International recommendations state that reference values for lung function should derive from cross-sectional studies of healthy nonsmokers and be renewed from time to time because of cohort effect and newer, more accurate, technical equipment. In 1986, the Danish Lung Society published reference values for spirometry based on 570 individuals aged 30–70 years.Objectives:
To produce new reference values for lung function and to extend the existing values by including individuals between 20 and 30 years of age and older than 70 years of age.Methods:
Two similar but independent studies was used: The 2001–2003 examination of the Copenhagen City Heart Study and the 2003–2010 examination of the Copenhagen General Population Study.
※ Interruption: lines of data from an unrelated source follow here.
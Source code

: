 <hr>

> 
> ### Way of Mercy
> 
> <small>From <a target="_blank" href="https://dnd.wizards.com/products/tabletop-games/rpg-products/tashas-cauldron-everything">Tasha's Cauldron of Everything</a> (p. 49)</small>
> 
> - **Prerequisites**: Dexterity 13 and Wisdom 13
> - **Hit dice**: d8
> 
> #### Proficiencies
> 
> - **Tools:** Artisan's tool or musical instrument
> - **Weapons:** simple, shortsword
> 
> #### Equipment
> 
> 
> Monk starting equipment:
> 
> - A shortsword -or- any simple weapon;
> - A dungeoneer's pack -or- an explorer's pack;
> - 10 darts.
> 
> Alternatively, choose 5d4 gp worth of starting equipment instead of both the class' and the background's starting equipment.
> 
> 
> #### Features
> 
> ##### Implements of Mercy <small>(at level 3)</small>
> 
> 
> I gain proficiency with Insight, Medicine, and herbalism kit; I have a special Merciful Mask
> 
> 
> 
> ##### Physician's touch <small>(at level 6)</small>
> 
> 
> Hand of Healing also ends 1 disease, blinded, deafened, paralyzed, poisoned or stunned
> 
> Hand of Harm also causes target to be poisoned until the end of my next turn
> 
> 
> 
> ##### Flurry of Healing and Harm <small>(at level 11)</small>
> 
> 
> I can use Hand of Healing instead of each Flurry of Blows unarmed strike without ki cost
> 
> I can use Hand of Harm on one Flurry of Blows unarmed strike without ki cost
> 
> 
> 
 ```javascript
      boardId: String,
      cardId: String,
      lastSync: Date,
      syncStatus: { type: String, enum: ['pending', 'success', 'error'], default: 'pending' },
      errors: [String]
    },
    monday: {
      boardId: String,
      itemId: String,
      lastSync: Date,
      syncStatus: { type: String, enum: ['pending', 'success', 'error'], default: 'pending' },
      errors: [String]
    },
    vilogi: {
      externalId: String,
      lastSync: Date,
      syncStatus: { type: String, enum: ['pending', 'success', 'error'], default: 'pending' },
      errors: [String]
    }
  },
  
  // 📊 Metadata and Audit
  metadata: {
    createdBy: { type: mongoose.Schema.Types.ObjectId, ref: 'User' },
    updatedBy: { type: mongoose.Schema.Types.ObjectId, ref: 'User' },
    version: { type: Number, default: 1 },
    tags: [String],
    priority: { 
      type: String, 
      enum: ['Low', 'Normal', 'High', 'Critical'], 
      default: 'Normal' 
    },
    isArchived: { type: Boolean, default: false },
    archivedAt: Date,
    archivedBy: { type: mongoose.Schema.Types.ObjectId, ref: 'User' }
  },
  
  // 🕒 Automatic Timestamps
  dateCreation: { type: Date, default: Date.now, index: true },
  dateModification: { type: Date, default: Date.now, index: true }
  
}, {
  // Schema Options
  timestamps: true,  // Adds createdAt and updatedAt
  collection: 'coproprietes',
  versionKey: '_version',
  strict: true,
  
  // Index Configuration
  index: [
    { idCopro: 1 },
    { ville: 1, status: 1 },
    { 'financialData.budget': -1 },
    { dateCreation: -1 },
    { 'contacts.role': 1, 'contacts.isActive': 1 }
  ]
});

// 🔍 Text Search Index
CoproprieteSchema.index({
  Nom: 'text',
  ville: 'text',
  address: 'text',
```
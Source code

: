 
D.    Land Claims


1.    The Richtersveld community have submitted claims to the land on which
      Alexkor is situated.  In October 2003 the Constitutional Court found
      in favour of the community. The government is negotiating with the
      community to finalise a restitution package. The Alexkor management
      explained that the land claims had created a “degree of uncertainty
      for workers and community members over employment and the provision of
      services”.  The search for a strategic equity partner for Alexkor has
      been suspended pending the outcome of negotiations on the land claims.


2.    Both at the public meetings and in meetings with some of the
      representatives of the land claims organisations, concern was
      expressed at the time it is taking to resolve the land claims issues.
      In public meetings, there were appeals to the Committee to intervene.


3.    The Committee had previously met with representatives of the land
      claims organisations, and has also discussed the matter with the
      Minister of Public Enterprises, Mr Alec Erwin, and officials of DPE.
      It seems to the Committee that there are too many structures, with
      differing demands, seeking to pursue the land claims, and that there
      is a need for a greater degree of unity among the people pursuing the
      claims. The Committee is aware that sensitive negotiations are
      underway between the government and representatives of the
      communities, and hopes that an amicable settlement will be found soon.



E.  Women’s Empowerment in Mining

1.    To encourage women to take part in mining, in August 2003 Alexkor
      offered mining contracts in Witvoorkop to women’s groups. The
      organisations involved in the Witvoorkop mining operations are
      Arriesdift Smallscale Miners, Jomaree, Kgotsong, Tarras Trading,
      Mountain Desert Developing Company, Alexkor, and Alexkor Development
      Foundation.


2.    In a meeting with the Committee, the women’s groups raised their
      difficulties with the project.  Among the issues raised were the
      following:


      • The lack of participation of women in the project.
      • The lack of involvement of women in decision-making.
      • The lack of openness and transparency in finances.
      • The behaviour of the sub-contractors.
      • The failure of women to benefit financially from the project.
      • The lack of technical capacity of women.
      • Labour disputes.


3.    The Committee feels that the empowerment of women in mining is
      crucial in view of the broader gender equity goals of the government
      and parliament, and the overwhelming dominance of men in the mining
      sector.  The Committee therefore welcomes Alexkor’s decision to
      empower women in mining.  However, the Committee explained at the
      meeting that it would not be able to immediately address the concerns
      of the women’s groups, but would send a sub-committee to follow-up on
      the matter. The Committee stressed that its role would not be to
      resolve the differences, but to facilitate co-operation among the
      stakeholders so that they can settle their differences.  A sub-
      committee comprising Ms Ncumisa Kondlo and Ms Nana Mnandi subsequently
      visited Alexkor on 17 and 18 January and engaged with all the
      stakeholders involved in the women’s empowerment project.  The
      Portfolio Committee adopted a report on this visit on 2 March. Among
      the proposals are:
Of a total of 69 822 individuals, we included 11 288 healthy never-smoking white individuals to produce the reference values: 6307 women and 4981 men, 20 years of age or older with adequate lung function.Results:
We used sex-stratified multiple linear regression analysis to find prediction formulas for forced expiratory volume in 1 s (FEV1), forced vital capacity (FVC) and FEV1/FVC adjusted for age and height. The cutoff value of normal lung function was defined as the fifth percentile (also named the 5% quantile) according to gender, age and height. The robustness of the data was tested and validated in several ways.Conclusion:
Compared with the 1986 data, our 2001–2010 material contributes with a substantial number of individuals in the more extreme groups of age and height, and in general, our dataset shows that in most subgroups, the lung function level has improved during the last two decades.